I had contacted Dr. Weinstock myself back in 2004, and got the same answer. I did inquire about being included in experimental trials, and there was nothing planned for anytime soon, if I recall correctly. Within a month of that, I was in the hospital having my emergency colectomy, so it became a moot point for me.
Weinstock’s original experimental trials, going on memory, showed better rates of remission for Crohn’s disease than for ulcerative colitis. But the ulcerative colitis numbers were enough to motivate the patient of the article to action.
I had wondered about whether the Trichuris suis eggs might be available simply by ordering from a biological supply company, but a quick Google search does not show any such easy route. The patient instead decided to go ahead with using the human parasite Trichuris trichuria, traveling to Thailand to put himself within a population where T. trichuria infection is commonly endemic. He paid a doctor there to collect eggs from the stool of a young girl with a nematode infection. He had to figure out egg hygiene and worm husbandry on his own, a critical set of steps that no one else would comment upon, probably based on liability issues. (His doctor told him if he proceeded not to come back to his office.)
The travel and general grossness of the whole process was offset by the outcome, which was periods of complete remission. On flare-ups, the patient would re-culture a set of nematodes to start over again.

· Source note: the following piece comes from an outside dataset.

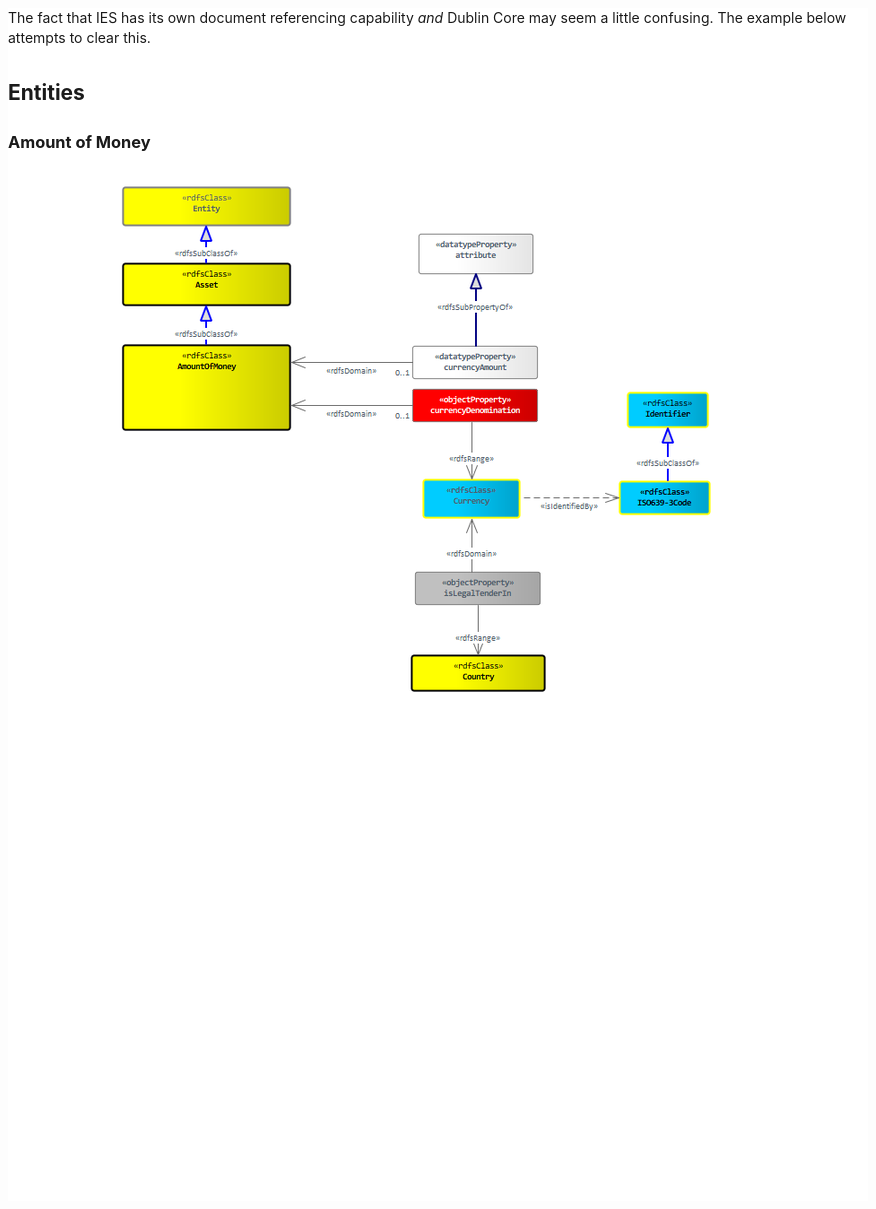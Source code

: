 The fact that IES has its own document referencing capability <i>and</i> Dublin Core may seem a little confusing. The example below attempts to clear this. 

## <a id="{1167BC44-F4AF-4485-88BD-DBA2C4B5293E}"></a>Entities


### <a id="{E9EC7882-A905-4bc5-ACF7-6AC9C28E8596}"></a>Amount of Money
![Amount of Money Diagram](Images/EAID_E9EC7882_A905_4bc5_ACF7_6AC9C28E8596.png)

The patient located a doctor who was willing to help document his health status in relation to his parasite load, and the result was a recently-published research paper on the topic, leading to the CNN story.
“He e-mailed me, and I ignored it,” Loke remembers. “I was very skeptical at first, but he convinced me to have lunch with him.”
At their meeting, the patient laid out his story in more detail, and Loke became fascinated.
“It’s an amazing story, and he’s quite possibly one of the smartest people I know,” he says.
Of course, there are different opinions.
Hanauer, chief of gastroenterology, hepatology and nutrition at the University of Chicago, warned against making too many conclusions from one man’s positive experience with worms.
“We don’t make medical recommendations based on a single case report,” he says.
He says New York University was “irresponsible” for putting out a press release about the study, and criticized media outlets such as CNN for reporting on it.
“It’s ridiculous and incredibly inappropriate,” he says. “You’re driving people to go on the internet and buy these worms, and these are potentially pathogenic organisms. These eggs can invade the systems of people who are immune suppressed and cause infections.”
I always thought the cool part of Weinstock’s original research was the use of the pig parasite, Trichuris suis, in humans. The species-specific relation of parasite and host was stated as meaning the pig parasite could not complete its life cycle in the human host. The parasite load could be controlled simply by varying the rate of ingestion. It seems to me that the public health issue of increasing the abundance of a human parasite in communities where it is usually absent is salient, and another point in favor of use of the pig nematodes instead. Perhaps instead of Thailand, the patient might have visited a veterinary conference for livestock vets. I’m happy that he is finding relief, but I don’t think that he has found a generally applicable approach to helminthic therapy for ulcerative colitis and Crohn’s disease. I hope that Dr. Weinstock, the original researcher, is able to continue with his research on the topic, given the various points in favor of his choice of helminthic agent.